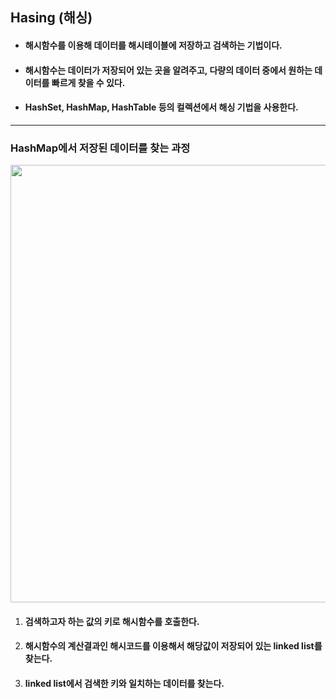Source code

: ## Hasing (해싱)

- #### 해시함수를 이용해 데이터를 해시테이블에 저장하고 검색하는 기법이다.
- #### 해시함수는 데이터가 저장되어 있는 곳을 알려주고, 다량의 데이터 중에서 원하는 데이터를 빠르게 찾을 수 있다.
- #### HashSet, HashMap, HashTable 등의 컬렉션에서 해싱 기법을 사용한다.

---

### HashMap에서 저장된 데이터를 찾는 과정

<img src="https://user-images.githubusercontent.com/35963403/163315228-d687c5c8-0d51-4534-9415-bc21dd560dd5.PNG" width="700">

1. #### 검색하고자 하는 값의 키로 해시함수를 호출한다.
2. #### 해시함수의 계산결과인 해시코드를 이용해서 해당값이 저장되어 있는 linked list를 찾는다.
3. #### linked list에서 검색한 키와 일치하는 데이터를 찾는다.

****************

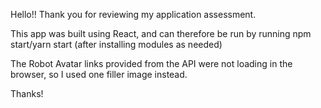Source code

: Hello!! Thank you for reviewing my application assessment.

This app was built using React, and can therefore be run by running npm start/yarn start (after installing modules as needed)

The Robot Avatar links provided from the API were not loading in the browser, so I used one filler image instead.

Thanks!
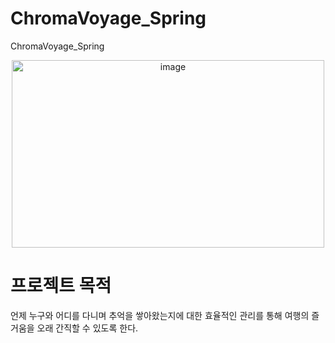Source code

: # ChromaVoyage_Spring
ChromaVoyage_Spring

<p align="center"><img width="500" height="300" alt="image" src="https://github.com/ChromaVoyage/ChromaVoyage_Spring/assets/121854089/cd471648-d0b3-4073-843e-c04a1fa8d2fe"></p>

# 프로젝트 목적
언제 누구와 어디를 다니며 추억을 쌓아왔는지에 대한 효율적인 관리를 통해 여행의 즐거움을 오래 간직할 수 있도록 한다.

****************

Work to be completed: The string "저장되어" appears in some lines of the material. Report how many, and nothing more.

Result: 2